This thought process can be applied to every new detail that is given or purposely omitted at the beginning of the story. Some of those details are character details, like the example above. Some will be plot details, where we have to think about how much solid information the reader needs to feel situated in the story and how much we want to leave for them to guess at – which questions we want them to be asking.

THE INVESTIGATIVE READER: DIALOGUE

This is the first of six observations on writing craft

Here’s a sentence I find myself writing over and over when I’m marking up contest manuscripts: Writers love to investigate – it’s what makes them engaged readers!

(And now you know if your work was judged by me, because I am in love with this concept.)

I started thinking about readers as investigators during the past year or so, and I love how clearly it draws the relationship between writing and the act of reading. It gives me a way to look at my writing on a sentence level and consciously make it more dynamic.

I began noticing it when my attention would wander during dialogue that didn’t ask me to participate in any way.

This is dialogue where two people are responding exactly to what each other is saying. One asks for information, the other gives it. One makes a remark that merits a certain emotional response, that emotional response is given. All the relevant information for the interaction, scene and narrative are given in the text of the dialogue without activating the subtext.

This leaves me, the reader, with nothing to do but passively receive what I’m given.

What I really want as a reader is to be an active participant. I want to be given crumbs to collect, and follow. I want to be required to carry one piece of information with me, and arrive at some new understanding by connecting it to another piece of information. I want, basically, to play connect the dots. The story gives me enough solid points to travel through, but I draw the line.

We’re puzzle machines. If we see two disparate pieces of information we will immediately begin to find the connection between them. This is where we engage readers – by leaving the answer blank and asking them to find it.

(That’s a bit reductive. A satisfying narrative will likely eventually state the answer – it’s just way more satisfying if I, the reader, have already solved for the same.)

There’s an example I always think of that does this so beautifully, from Peter Temple’s Truth. (I’ve written about it before).

The detective, Villani, is out with his dad preparing his property for approaching bushfires. His dad mentions that one of Villani’s brothers is scared of him, to which Villani replies, ‘Bullshit.’ That appears to be the end of it. For half a day they clear the property, and Villani’s internal thoughts are on his dad and their history. That evening they’re sharing a beer and talking about other things when Villani says, ‘Why’s Gordon scared of me?’
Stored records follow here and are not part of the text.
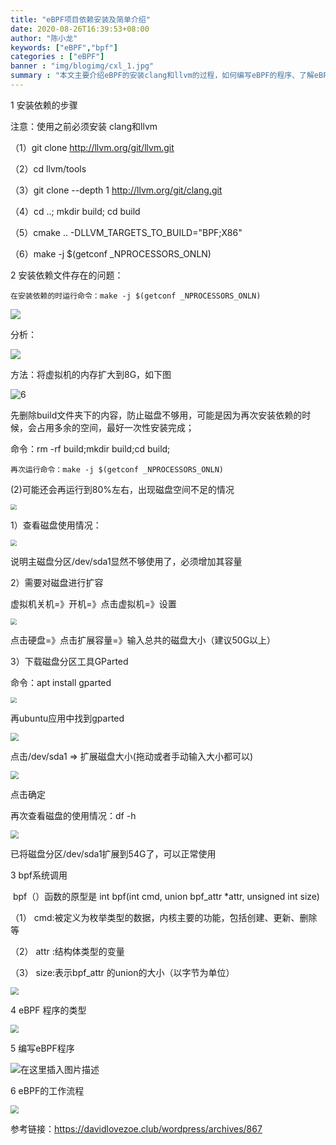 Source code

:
 ```yaml
---
title: "eBPF项目依赖安装及简单介绍"
date: 2020-08-26T16:39:53+08:00
author: "陈小龙"
keywords: ["eBPF","bpf"]
categories : ["eBPF"]
banner : "img/blogimg/cxl_1.jpg"
summary : "本文主要介绍eBPF的安装clang和llvm的过程，如何编写eBPF的程序、了解eBPF的工作流程和程序的一些基本的数据类型。在安装eBPF的时候遇到的问题及解决办法"
---
```


1 安装依赖的步骤

注意：使用之前必须安装 clang和llvm

（1）git clone http://llvm.org/git/llvm.git

 （2）cd llvm/tools

 （3）git clone --depth 1 http://llvm.org/git/clang.git

 （4）cd ..; mkdir build; cd build

 （5）cmake .. -DLLVM_TARGETS_TO_BUILD="BPF;X86"

 （6）make -j $(getconf _NPROCESSORS_ONLN)

2 安装依赖文件存在的问题：

```
在安装依赖的时运行命令：make -j $(getconf _NPROCESSORS_ONLN)
```

![](img/5.png)

分析：

![](img/14.png)

方法：将虚拟机的内存扩大到8G，如下图

![6](img/6.png)

先删除build文件夹下的内容，防止磁盘不够用，可能是因为再次安装依赖的时候，会占用多余的空间，最好一次性安装完成；

命令：rm -rf build;mkdir build;cd build; 

```
再次运行命令：make -j $(getconf _NPROCESSORS_ONLN)
```

 (2)可能还会再运行到80%左右，出现磁盘空间不足的情况

<img src="img/7.png" style="zoom:60%;" />

1）查看磁盘使用情况：

<img src="img/8.png" style="zoom:60%;" />

说明主磁盘分区/dev/sda1显然不够使用了，必须增加其容量

2）需要对磁盘进行扩容

虚拟机关机=》开机=》点击虚拟机=》设置

<img src="img/9.png" style="zoom:60%;" />

点击硬盘=》点击扩展容量=》输入总共的磁盘大小（建议50G以上）

3）下载磁盘分区工具GParted

命令：apt install gparted

<img src="img/10.png" style="zoom:60%;" />

再ubuntu应用中找到gparted

<img src="img/11.png" style="zoom:80%;" />

点击/dev/sda1 => 扩展磁盘大小(拖动或者手动输入大小都可以)

<img src="img/12.png" style="zoom:80%;" />

点击确定

再次查看磁盘的使用情况：df -h

<img src="img/13.png" style="zoom:80%;" />

 已将磁盘分区/dev/sda1扩展到54G了，可以正常使用



3 bpf系统调用

​    bpf（）函数的原型是 int bpf(int cmd, union bpf_attr *attr, unsigned int size)

（1）   cmd:被定义为枚举类型的数据，内核主要的功能，包括创建、更新、删除等

（2）   attr :结构体类型的变量

（3）   size:表示bpf_attr 的union的大小（以字节为单位）

<img src="img/1.png" style="zoom:80%;" />

4 eBPF 程序的类型

<img src="img/2.png" style="zoom:80%;" />

5 编写eBPF程序

![在这里插入图片描述](img/3.png)

6 eBPF的工作流程

<img src="img/4.png" style="zoom:80%;" />

 

参考链接：https://davidlovezoe.club/wordpress/archives/867 

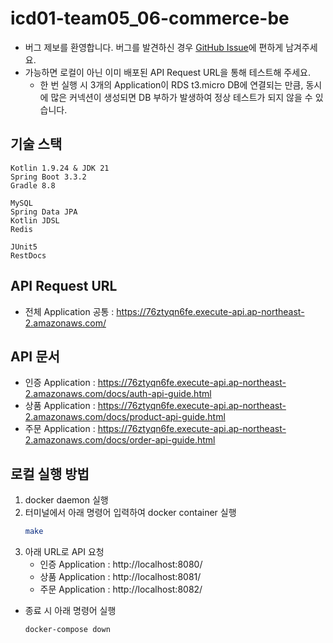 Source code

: # icd01-team05_06-commerce-be

- 버그 제보를 환영합니다. 버그를 발견하신 경우 [GitHub Issue](https://github.com/FC-InnerCircle/icd01-team05_06-commerce-be/issues)에 편하게
  남겨주세요.
- 가능하면 로컬이 아닌 이미 배포된 API Request URL을 통해 테스트해 주세요.
    - 한 번 실행 시 3개의 Application이 RDS t3.micro DB에 연결되는 만큼, 동시에 많은 커넥션이 생성되면 DB 부하가 발생하여 정상 테스트가 되지 않을 수 있습니다.

## 기술 스택

```
Kotlin 1.9.24 & JDK 21
Spring Boot 3.3.2
Gradle 8.8

MySQL
Spring Data JPA
Kotlin JDSL
Redis

JUnit5
RestDocs
```

## API Request URL
- 전체 Application 공통 : https://76ztyqn6fe.execute-api.ap-northeast-2.amazonaws.com/

## API 문서
- 인증 Application : https://76ztyqn6fe.execute-api.ap-northeast-2.amazonaws.com/docs/auth-api-guide.html
- 상품 Application : https://76ztyqn6fe.execute-api.ap-northeast-2.amazonaws.com/docs/product-api-guide.html
- 주문 Application : https://76ztyqn6fe.execute-api.ap-northeast-2.amazonaws.com/docs/order-api-guide.html

## 로컬 실행 방법

1. docker daemon 실행
2. 터미널에서 아래 명령어 입력하여 docker container 실행
    ```bash
    make
    ```
3. 아래 URL로 API 요청
    - 인증 Application : http://localhost:8080/
    - 상품 Application : http://localhost:8081/
    - 주문 Application : http://localhost:8082/

- 종료 시 아래 명령어 실행
    ```
    docker-compose down
    ``` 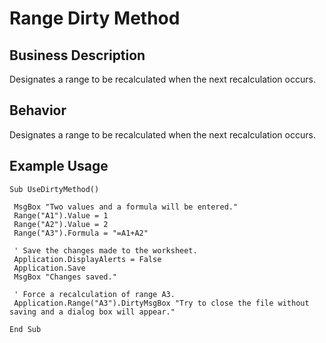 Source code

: # Range Dirty Method

## Business Description
Designates a range to be recalculated when the next recalculation occurs.

## Behavior
Designates a range to be recalculated when the next recalculation occurs.

## Example Usage
```vba
Sub UseDirtyMethod() 
 
 MsgBox "Two values and a formula will be entered." 
 Range("A1").Value = 1 
 Range("A2").Value = 2 
 Range("A3").Formula = "=A1+A2" 
 
 ' Save the changes made to the worksheet. 
 Application.DisplayAlerts = False 
 Application.Save 
 MsgBox "Changes saved." 
 
 ' Force a recalculation of range A3. 
 Application.Range("A3").DirtyMsgBox "Try to close the file without saving and a dialog box will appear." 
 
End Sub
``` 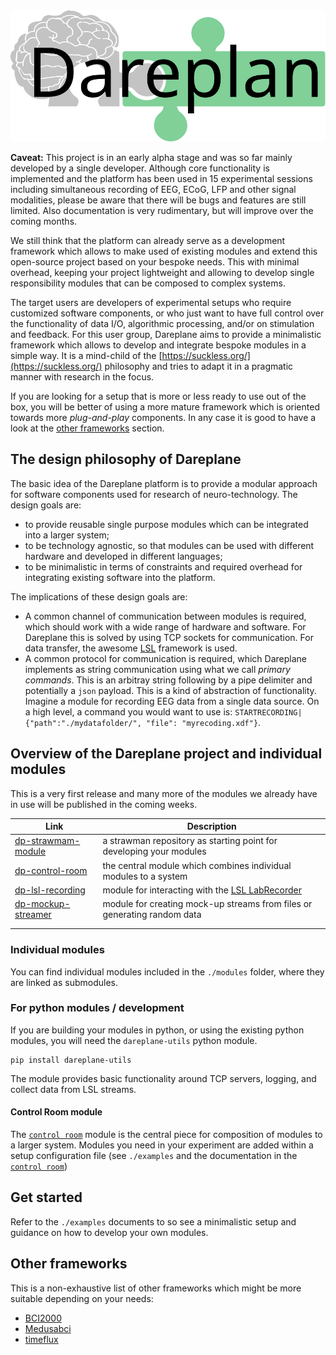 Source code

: <!-- ![](./assets/single_dareplane_logo.svg) -->
<picture>
    <source srcset="./assets/single_dareplane_logo_white.svg"  media="(prefers-color-scheme: dark)">
    <img src="./assets/single_dareplane_logo.svg">
</picture>

**Caveat:** This project is in an early alpha stage and was so far mainly developed by a single developer. Although core functionality is implemented and the platform has been used in 15 experimental sessions including simultaneous recording of EEG, ECoG, LFP and other signal modalities, please be aware that there will be bugs and features are still limited. Also documentation is very rudimentary, but will improve over the coming months.

We still think that the platform can already serve as a development framework which allows to make used of existing modules and extend this open-source project based on your bespoke needs. This with minimal overhead, keeping your project lightweight and allowing to develop single responsibility modules that can be composed to complex systems.

The target users are developers of experimental setups who require customized software components, or who just want to have full control over the functionality of data I/O, algorithmic processing, and/or on stimulation and feedback. For this user group, Dareplane aims to provide a minimalistic framework which allows to develop and integrate bespoke modules in a simple way. It is a mind-child of the [https://suckless.org/](https://suckless.org/) philosophy and tries to adapt it in a pragmatic manner with research in the focus.

If you are looking for a setup that is more or less ready to use out of the box, you will be better of using a more mature framework which is oriented towards more _plug-and-play_ components. In any case it is good to have a look at the [other frameworks](#other-frameworks) section.

## The design philosophy of Dareplane

The basic idea of the Dareplane platform is to provide a modular approach for software components used for research of neuro-technology. The design goals are:

- to provide reusable single purpose modules which can be integrated into a larger system;
- to be technology agnostic, so that modules can be used with different hardware and developed in different languages;
- to be minimalistic in terms of constraints and required overhead for integrating existing software into the platform.

The implications of these design goals are:

- A common channel of communication between modules is required, which should work with a wide range of hardware and software. For Dareplane this is solved by using TCP sockets for communication. For data transfer, the awesome [LSL](https://labstreaminglayer.org/) framework is used.
- A common protocol for communication is required, which Dareplane implements as string communication using what we call _primary commands_. This is an arbitray string following by a pipe delimiter and potentially a `json` payload. This is a kind of abstraction of functionality. Imagine a module for recording EEG data from a single data source. On a high level, a command you would want to use is: `STARTRECORDING|{"path":"./mydatafolder/", "file": "myrecoding.xdf"}`.

## Overview of the Dareplane project and individual modules

This is a very first release and many more of the modules we already have in use will be published in the coming weeks.

| Link                                                               | Description                                                                                             |
| ------------------------------------------------------------------ | ------------------------------------------------------------------------------------------------------- |
| [dp-strawmam-module](https://github.com/bsdlab/dp-strawman-module) | a strawman repository as starting point for developing your modules                                     |
| [dp-control-room](https://github.com/bsdlab/dp-control-room)       | the central module which combines individual modules to a system                                        |
| [dp-lsl-recording](https://github.com/bsdlab/dp-lsl-recording)     | module for interacting with the [LSL LabRecorder](https://github.com/labstreaminglayer/App-LabRecorder) |
| [dp-mockup-streamer](https://github.com/bsdlab/dp-mockup-streamer) | module for creating mock-up streams from files or generating random data                                |
|                                                                    |                                                                                                         |
|                                                                    |                                                                                                         |

### Individual modules

You can find individual modules included in the `./modules` folder, where they are linked as submodules.

### For python modules / development

If you are building your modules in python, or using the existing python modules, you will need the `dareplane-utils` python module.
```
pip install dareplane-utils
```
The module provides basic functionality around TCP servers, logging, and collect data from LSL streams.

#### Control Room module

The [`control room`](https://github.com/bsdlab/dp-control-room) module is the central piece for composition of modules to a larger system.
Modules you need in your experiment are added within a setup configuration file (see `./examples` and the documentation in the [`control room`](https://github.com/bsdlab/dp-control-room))

## Get started

Refer to the `./examples` documents to so see a minimalistic setup and guidance on how to develop
your own modules.

## Other frameworks

This is a non-exhaustive list of other frameworks which might be more suitable depending on your needs:

- [BCI2000](https://www.bci2000.org/)
- [Medusabci](https://www.medusabci.com/)
- [timeflux](https://timeflux.io/)
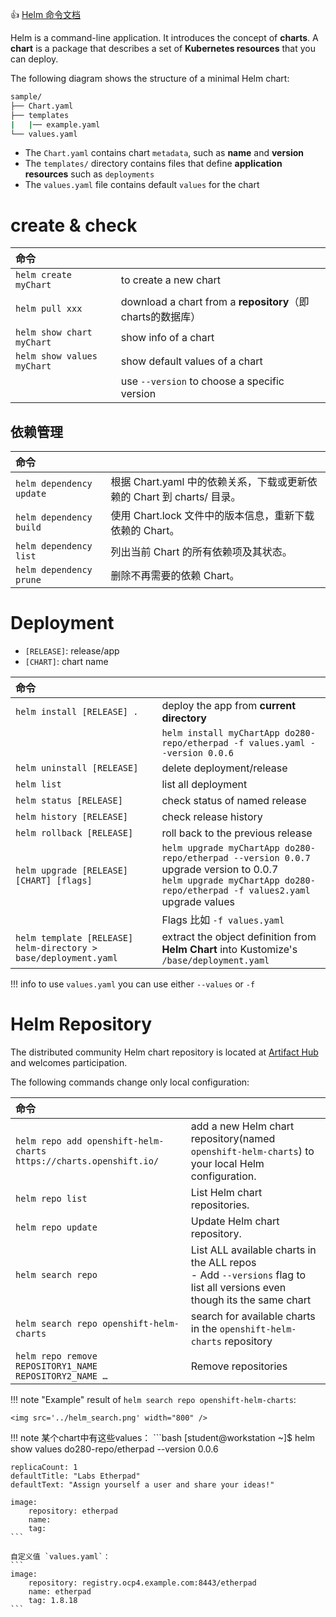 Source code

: 
👍 [Helm 命令文档](https://helm.sh/docs/helm/)


Helm is a command-line application. It introduces the concept of **charts**. A **chart** is a package that describes a set of **Kubernetes resources** that you can deploy.

The following diagram shows the structure of a minimal Helm chart:

```bash
sample/
├── Chart.yaml
├── templates
|   |── example.yaml
└── values.yaml
```

- The `Chart.yaml` contains chart `metadata`, such as **name** and **version**
- The `templates/` directory contains files that define **application resources** such as `deployments`
- The `values.yaml` file contains default `values` for the chart



# create & check

|命令||
|:-|:-|
|`helm create myChart` |to create a new chart |
|`helm pull xxx` |download a chart from a **repository**（即charts的数据库） |
|`helm show chart myChart` |show info of a chart |
|`helm show values myChart` |show default values of a chart |
| |use `--version` to choose a specific version |


## 依赖管理
|命令||
|:-|:-|
| `helm dependency update`| 根据 Chart.yaml 中的依赖关系，下载或更新依赖的 Chart 到 charts/ 目录。|
| `helm dependency build`| 使用 Chart.lock 文件中的版本信息，重新下载依赖的 Chart。|
| `helm dependency list`| 列出当前 Chart 的所有依赖项及其状态。|
| `helm dependency prune`| 删除不再需要的依赖 Chart。|

# Deployment

- `[RELEASE]`: release/app
- `[CHART]`: chart name

|命令||
|:-|:-|
|`helm install [RELEASE] .` |deploy the app from <b>current directory</b> |
| |`helm install myChartApp do280-repo/etherpad -f values.yaml --version 0.0.6` |
|`helm uninstall [RELEASE]` |delete deployment/release |
|`helm list` |list all deployment |
|`helm status [RELEASE]` |check status of named release |
|`helm history [RELEASE]` |check release history |
|`helm rollback [RELEASE]` |roll back to the previous release |
|`helm upgrade [RELEASE] [CHART] [flags]` |`helm upgrade myChartApp do280-repo/etherpad --version 0.0.7`  upgrade version to 0.0.7 <br/>`helm upgrade myChartApp do280-repo/etherpad -f values2.yaml`  upgrade values <br/>|
||Flags 比如 `-f values.yaml`|
|`helm template [RELEASE] helm-directory > base/deployment.yaml` |extract the object definition from <b>Helm Chart</b> into Kustomize's `/base/deployment.yaml`|

!!! info
    to use `values.yaml` you can use either `--values` or `-f` 

# Helm Repository
The distributed community Helm chart repository is located at [Artifact Hub](https://artifacthub.io/packages/search?kind=0) and welcomes participation.


The following commands change only local configuration:

|命令||
|:-|:-|
|`helm repo add openshift-helm-charts https://charts.openshift.io/` |add a new Helm chart repository(named `openshift-helm-charts`) to your local Helm configuration. |
|`helm repo list` |List Helm chart repositories.|
|`helm repo update ` |Update Helm chart repository.|
|`helm search repo` |List ALL available charts in the ALL repos<br/>- Add `--versions` flag to list all versions even though its the same chart|
|`helm search repo openshift-helm-charts` |search for available charts in the `openshift-helm-charts` repository|
|`helm repo remove REPOSITORY1_NAME REPOSITORY2_NAME …​	` |Remove repositories |

!!! note "Example"
    result of `helm search repo openshift-helm-charts`:

    <img src='../helm_search.png' width="800" />

!!! note
    某个chart中有这些values：
    ```bash
    [student@workstation ~]$ helm show values do280-repo/etherpad --version 0.0.6

    replicaCount: 1
    defaultTitle: "Labs Etherpad"
    defaultText: "Assign yourself a user and share your ideas!"

    image:
        repository: etherpad
        name:
        tag:
    ```

    自定义值 `values.yaml`：
    ```
    image:
        repository: registry.ocp4.example.com:8443/etherpad
        name: etherpad
        tag: 1.8.18
    ```
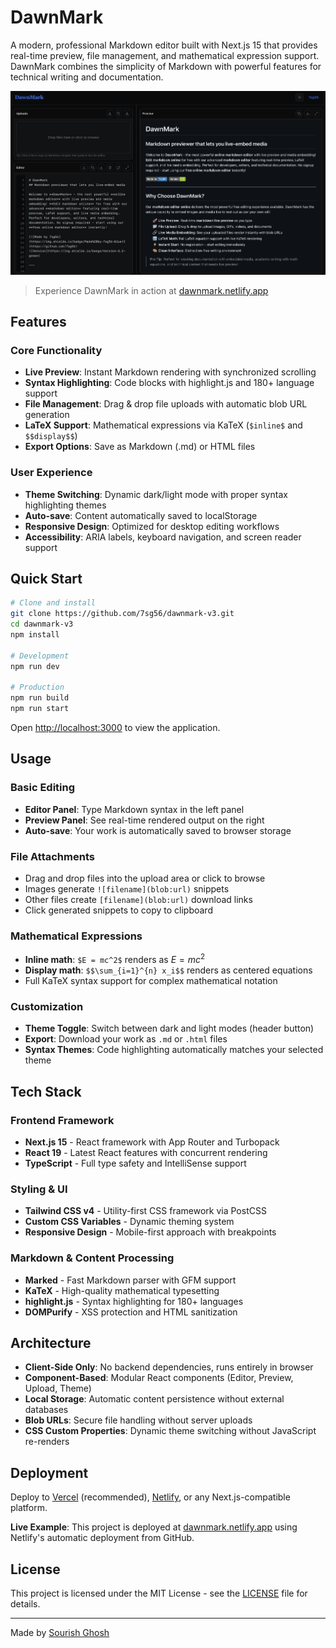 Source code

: # DawnMark

A modern, professional Markdown editor built with Next.js 15 that provides real-time preview, file management, and mathematical expression support. DawnMark combines the simplicity of Markdown with powerful features for technical writing and documentation.

![DawnMark Screenshot](public/assets/dawnmark-screenshot.png)

> Experience DawnMark in action at [dawnmark.netlify.app](https://dawnmark.netlify.app)

## Features

### Core Functionality
- **Live Preview**: Instant Markdown rendering with synchronized scrolling
- **Syntax Highlighting**: Code blocks with highlight.js and 180+ language support
- **File Management**: Drag & drop file uploads with automatic blob URL generation
- **LaTeX Support**: Mathematical expressions via KaTeX (`$inline$` and `$$display$$`)
- **Export Options**: Save as Markdown (.md) or HTML files

### User Experience  
- **Theme Switching**: Dynamic dark/light mode with proper syntax highlighting themes
- **Auto-save**: Content automatically saved to localStorage
- **Responsive Design**: Optimized for desktop editing workflows
- **Accessibility**: ARIA labels, keyboard navigation, and screen reader support

## Quick Start

```bash
# Clone and install
git clone https://github.com/7sg56/dawnmark-v3.git
cd dawnmark-v3
npm install

# Development
npm run dev

# Production
npm run build
npm run start
```

Open [http://localhost:3000](http://localhost:3000) to view the application.

## Usage

### Basic Editing
- **Editor Panel**: Type Markdown syntax in the left panel
- **Preview Panel**: See real-time rendered output on the right
- **Auto-save**: Your work is automatically saved to browser storage

### File Attachments
- Drag and drop files into the upload area or click to browse
- Images generate `![filename](blob:url)` snippets
- Other files create `[filename](blob:url)` download links
- Click generated snippets to copy to clipboard

### Mathematical Expressions
- **Inline math**: `$E = mc^2$` renders as $E = mc^2$
- **Display math**: `$$\sum_{i=1}^{n} x_i$$` renders as centered equations
- Full KaTeX syntax support for complex mathematical notation

### Customization
- **Theme Toggle**: Switch between dark and light modes (header button)
- **Export**: Download your work as `.md` or `.html` files
- **Syntax Themes**: Code highlighting automatically matches your selected theme

## Tech Stack

### Frontend Framework
- **Next.js 15** - React framework with App Router and Turbopack
- **React 19** - Latest React features with concurrent rendering
- **TypeScript** - Full type safety and IntelliSense support

### Styling & UI
- **Tailwind CSS v4** - Utility-first CSS framework via PostCSS
- **Custom CSS Variables** - Dynamic theming system
- **Responsive Design** - Mobile-first approach with breakpoints

### Markdown & Content Processing
- **Marked** - Fast Markdown parser with GFM support
- **KaTeX** - High-quality mathematical typesetting
- **highlight.js** - Syntax highlighting for 180+ languages
- **DOMPurify** - XSS protection and HTML sanitization

## Architecture

- **Client-Side Only**: No backend dependencies, runs entirely in browser
- **Component-Based**: Modular React components (Editor, Preview, Upload, Theme)
- **Local Storage**: Automatic content persistence without external databases
- **Blob URLs**: Secure file handling without server uploads
- **CSS Custom Properties**: Dynamic theme switching without JavaScript re-renders

## Deployment

Deploy to [Vercel](https://vercel.com) (recommended), [Netlify](https://netlify.com), or any Next.js-compatible platform.

**Live Example**: This project is deployed at [dawnmark.netlify.app](https://dawnmark.netlify.app) using Netlify's automatic deployment from GitHub.

## License

This project is licensed under the MIT License - see the [LICENSE](LICENSE) file for details.

---

Made by [Sourish Ghosh](https://github.com/7sg56)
There’s so much meaning we can read into the space between these two things. Villani’s initial response, ‘Bullshit’, seemed to be a full-stop. He disagrees, end of story. When he brings it up again out of nowhere, we realise that he’s been thinking about it this whole time. That gives us a new sense of him as a character: That he’s sensitive and defensive. That he acts first and thinks later. That he cares about what his family thinks of him. That it bothers him to think his brother’s scared of him.

Even more, the phrasing of his question, ‘Why’s Gordon scared of me?’ tells us something. If he’d said, ‘Is Gordon really scared of me?’ it would still have the flavour of dialogue that responds directly to what’s been said. However, his phrasing shows us that he’s not only been thinking about it but he’s drawn a conclusion from it: He agrees with his father.

This sense of internal thought and self-knowledge makes him feel complex and real. Like an adult. And none of that happens on the page, it all happens in my puzzle-solving brain, in the conclusions I’m drawing from the evidence presented to me.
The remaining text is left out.